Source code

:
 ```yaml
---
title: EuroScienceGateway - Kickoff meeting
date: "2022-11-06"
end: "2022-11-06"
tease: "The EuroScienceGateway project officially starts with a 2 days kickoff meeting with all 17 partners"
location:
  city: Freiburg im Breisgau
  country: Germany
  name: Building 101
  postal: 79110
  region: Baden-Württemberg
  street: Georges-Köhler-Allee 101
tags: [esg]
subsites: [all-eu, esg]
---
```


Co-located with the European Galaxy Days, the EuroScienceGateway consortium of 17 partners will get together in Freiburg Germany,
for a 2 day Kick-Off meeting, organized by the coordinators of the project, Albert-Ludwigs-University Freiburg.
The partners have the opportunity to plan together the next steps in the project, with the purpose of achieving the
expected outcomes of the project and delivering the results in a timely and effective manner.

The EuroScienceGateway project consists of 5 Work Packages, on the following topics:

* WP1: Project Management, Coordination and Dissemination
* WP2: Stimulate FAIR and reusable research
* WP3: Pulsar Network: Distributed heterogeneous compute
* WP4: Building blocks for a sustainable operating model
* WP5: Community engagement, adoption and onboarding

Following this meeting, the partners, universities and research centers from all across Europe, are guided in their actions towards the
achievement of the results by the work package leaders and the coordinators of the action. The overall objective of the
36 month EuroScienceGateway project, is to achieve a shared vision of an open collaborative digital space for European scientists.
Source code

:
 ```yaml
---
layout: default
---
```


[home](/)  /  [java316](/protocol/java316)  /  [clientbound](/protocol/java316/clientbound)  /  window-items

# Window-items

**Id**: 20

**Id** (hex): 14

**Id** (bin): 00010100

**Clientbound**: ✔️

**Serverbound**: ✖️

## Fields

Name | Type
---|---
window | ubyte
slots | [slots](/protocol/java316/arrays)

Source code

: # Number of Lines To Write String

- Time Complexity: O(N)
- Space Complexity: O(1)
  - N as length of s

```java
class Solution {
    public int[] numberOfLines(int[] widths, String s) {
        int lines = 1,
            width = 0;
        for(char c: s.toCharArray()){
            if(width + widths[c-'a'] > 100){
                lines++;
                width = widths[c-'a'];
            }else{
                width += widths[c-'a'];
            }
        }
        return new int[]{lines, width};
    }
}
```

==================================================

▶ _Requirement_:
Exactly the lines from the one with "Name | Type" through the last line of the listing above must make up your answer.

▶ _Solution to this problem_:
Name | Type
---|---
window | ubyte
slots | [slots](/protocol/java316/arrays)

Source code

: # Number of Lines To Write String

- Time Complexity: O(N)
- Space Complexity: O(1)
  - N as length of s

```java
class Solution {
    public int[] numberOfLines(int[] widths, String s) {
        int lines = 1,
            width = 0;
        for(char c: s.toCharArray()){
            if(width + widths[c-'a'] > 100){
                lines++;
                width = widths[c-'a'];
            }else{
                width += widths[c-'a'];
            }
        }
        return new int[]{lines, width};
    }
}
```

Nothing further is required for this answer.